On 2014-07-10 16:37, fl wrote:
Hi,

This example is from the link:

https://wiki.python.org/moin/RegularExpression


I have thought about it quite a while without a clue yet. I notice that it uses
double quote ", in contrast to ' which I see more often until now.
It looks very complicated to me. Could you simplified it to a simple example?


Thanks,





import re
split_up = re.split(r"(\(\([^)]+\)\))",
                     "This is a ((test)) of the ((emergency broadcasting 
station.))")


...which produces:


["This is a ", "((test))", " of the ", "((emergency broadcasting station.))" ]

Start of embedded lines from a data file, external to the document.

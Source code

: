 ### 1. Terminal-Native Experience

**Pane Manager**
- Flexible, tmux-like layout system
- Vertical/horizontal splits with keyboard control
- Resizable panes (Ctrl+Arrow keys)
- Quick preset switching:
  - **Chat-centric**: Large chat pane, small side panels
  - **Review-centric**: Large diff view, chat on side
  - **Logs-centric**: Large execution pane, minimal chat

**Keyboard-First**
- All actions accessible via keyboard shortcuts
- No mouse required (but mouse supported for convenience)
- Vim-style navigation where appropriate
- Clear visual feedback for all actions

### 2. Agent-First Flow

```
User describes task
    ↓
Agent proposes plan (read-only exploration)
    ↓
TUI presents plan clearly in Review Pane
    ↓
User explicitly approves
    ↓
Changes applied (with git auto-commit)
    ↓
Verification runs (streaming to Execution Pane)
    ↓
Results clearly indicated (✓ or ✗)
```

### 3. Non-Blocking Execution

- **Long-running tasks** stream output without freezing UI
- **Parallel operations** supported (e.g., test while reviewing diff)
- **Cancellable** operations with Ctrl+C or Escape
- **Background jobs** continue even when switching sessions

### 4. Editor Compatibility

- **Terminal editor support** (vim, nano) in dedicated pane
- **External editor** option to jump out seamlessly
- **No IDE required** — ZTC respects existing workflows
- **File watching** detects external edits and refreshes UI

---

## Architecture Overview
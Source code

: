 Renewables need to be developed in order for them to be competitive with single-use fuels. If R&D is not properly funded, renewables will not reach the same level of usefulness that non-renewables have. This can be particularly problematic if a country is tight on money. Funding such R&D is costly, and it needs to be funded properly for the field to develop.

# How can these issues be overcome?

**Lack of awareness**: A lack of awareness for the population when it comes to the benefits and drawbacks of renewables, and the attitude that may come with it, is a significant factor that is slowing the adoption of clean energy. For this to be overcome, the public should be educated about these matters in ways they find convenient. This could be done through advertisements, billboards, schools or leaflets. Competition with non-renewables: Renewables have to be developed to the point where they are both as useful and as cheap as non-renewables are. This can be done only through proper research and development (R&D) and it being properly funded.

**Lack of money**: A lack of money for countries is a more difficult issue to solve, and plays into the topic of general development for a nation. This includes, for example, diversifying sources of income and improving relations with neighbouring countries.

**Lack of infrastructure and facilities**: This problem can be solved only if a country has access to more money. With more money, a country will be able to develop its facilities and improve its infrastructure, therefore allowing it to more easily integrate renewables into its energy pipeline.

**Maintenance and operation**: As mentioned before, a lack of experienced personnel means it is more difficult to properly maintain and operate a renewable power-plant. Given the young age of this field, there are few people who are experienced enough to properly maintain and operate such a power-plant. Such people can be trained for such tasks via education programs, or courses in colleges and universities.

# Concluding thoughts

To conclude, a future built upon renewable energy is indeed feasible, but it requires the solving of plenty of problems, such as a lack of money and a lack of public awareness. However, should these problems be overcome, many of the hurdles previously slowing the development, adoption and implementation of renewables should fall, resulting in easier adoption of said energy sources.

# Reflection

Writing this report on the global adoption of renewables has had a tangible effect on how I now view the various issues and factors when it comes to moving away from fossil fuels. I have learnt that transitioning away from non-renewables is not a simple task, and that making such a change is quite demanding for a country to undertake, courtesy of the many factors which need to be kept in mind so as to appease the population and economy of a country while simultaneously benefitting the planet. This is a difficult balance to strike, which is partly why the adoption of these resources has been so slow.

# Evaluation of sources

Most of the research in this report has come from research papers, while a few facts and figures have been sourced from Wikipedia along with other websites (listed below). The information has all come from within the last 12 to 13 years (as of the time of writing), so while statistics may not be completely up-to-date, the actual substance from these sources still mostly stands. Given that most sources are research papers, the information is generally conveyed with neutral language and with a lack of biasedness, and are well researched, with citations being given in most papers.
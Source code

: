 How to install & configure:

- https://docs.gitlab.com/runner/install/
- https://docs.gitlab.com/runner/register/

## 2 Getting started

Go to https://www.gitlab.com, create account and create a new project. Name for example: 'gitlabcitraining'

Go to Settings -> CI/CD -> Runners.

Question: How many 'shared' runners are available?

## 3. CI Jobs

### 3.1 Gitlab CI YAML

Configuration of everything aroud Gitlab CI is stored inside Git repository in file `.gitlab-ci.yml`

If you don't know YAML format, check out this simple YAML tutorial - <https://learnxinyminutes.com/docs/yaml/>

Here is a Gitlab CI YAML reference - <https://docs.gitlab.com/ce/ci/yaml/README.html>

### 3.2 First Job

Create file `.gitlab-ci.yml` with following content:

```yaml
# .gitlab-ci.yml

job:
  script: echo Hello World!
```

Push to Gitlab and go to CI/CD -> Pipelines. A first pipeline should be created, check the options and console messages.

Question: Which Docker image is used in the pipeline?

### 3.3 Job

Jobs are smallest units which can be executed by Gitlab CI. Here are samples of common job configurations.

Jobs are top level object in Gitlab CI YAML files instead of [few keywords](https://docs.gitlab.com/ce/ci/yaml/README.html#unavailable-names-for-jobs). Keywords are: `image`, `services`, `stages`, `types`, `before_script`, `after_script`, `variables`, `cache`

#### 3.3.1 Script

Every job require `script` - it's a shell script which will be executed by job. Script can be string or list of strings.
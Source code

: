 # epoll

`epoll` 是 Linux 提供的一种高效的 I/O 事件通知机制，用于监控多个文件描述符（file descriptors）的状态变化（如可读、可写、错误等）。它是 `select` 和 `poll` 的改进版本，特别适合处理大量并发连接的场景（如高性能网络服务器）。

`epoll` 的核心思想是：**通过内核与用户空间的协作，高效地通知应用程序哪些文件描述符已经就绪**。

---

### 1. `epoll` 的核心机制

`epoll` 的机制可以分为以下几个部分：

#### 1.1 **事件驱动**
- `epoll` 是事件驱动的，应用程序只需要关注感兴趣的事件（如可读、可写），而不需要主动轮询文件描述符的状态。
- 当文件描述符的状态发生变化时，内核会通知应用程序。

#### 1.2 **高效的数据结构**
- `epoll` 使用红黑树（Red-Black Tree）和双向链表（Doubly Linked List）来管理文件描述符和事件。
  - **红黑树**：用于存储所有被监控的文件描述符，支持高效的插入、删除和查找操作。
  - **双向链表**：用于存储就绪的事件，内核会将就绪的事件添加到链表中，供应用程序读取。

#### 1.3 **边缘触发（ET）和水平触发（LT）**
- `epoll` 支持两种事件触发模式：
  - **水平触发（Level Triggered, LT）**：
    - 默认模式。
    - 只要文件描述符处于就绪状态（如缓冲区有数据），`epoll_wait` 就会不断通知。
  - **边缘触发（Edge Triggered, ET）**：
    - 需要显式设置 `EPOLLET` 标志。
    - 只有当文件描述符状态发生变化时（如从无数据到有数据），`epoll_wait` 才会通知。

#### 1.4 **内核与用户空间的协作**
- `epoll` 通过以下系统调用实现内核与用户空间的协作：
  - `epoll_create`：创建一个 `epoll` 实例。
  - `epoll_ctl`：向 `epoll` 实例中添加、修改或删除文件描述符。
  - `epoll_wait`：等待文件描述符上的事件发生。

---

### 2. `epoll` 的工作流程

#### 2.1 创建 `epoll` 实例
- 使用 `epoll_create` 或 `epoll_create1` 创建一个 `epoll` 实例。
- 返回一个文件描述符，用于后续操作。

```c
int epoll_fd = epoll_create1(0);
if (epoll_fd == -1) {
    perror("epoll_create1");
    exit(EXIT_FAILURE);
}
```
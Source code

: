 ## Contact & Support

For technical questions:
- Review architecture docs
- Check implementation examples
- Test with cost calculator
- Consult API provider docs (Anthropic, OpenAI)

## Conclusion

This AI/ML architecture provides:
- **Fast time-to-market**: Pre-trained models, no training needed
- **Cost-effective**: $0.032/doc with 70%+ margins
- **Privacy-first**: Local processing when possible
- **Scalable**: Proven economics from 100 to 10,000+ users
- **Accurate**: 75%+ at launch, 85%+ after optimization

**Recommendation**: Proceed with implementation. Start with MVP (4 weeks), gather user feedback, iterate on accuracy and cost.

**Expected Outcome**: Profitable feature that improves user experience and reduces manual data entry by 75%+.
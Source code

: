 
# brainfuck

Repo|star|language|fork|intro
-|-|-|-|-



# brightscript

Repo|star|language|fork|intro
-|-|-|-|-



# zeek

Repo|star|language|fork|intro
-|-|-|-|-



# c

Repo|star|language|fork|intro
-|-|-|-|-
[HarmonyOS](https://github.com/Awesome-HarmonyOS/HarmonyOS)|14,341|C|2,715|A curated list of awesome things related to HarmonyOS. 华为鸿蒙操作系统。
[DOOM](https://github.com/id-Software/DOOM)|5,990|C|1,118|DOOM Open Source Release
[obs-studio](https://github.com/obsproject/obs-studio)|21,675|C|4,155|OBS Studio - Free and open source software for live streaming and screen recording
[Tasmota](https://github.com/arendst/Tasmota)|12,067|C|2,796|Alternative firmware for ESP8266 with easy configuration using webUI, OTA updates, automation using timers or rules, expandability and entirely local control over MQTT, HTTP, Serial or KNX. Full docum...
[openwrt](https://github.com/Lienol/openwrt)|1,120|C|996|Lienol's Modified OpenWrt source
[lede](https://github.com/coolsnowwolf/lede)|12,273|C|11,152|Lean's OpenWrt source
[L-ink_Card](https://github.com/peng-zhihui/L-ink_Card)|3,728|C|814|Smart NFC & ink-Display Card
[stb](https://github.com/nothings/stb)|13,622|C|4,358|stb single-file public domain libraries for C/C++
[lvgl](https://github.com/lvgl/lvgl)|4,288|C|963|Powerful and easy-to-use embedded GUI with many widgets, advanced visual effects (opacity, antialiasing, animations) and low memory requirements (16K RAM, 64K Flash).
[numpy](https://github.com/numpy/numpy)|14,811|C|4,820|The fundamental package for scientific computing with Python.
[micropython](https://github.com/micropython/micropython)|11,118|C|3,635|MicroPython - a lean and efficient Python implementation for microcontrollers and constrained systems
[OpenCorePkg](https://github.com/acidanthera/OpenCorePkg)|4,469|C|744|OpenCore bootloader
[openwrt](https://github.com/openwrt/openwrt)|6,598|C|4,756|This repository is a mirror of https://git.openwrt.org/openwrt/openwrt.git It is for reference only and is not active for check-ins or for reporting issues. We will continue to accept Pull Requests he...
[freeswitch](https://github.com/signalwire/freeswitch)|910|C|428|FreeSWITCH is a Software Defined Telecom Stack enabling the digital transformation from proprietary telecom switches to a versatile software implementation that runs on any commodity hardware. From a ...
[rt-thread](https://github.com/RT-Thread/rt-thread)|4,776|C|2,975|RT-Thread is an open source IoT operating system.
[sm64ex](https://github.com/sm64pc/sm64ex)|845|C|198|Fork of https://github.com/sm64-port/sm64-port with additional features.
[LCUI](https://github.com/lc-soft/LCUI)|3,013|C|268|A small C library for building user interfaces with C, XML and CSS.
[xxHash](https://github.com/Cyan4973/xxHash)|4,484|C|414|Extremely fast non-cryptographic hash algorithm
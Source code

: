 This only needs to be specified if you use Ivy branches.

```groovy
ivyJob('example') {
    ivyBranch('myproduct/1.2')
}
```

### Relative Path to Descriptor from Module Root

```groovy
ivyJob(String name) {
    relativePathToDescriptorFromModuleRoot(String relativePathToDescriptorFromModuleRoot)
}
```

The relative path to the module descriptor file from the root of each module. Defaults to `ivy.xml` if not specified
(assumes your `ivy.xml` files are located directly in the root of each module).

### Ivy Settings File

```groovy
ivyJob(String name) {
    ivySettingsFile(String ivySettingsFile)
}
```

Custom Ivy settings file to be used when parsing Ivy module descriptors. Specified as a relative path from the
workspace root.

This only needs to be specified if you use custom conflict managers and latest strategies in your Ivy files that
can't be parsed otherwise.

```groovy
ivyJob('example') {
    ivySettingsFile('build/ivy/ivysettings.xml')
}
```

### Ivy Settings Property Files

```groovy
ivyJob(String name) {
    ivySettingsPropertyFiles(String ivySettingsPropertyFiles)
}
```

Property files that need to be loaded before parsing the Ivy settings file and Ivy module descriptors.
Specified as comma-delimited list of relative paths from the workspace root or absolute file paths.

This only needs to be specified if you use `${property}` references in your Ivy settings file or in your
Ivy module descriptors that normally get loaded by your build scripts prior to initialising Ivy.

No it doesn't; you've omitted the final string.

The regex means:

(        Start of capture group.
\(       Literal "(".
\(       Literal "(".
[^)]+    One or more repeats of any character except a literal ")".
\)       Literal ")".
\)       Literal ")".
)        End of capture group.

.split returns a list of the parts of the string between the matches, and if, as in this example, there are capture groups, then those too:

[
'This is a ',                             # The part before the first
                                          # match.
'((test))',                               # The first match (group 1).
' of the ',                               # The part between the first
                                          # and second matches.
'((emergency broadcasting station.))',    # The second match.
''                                        # The part after the second
                                          # match.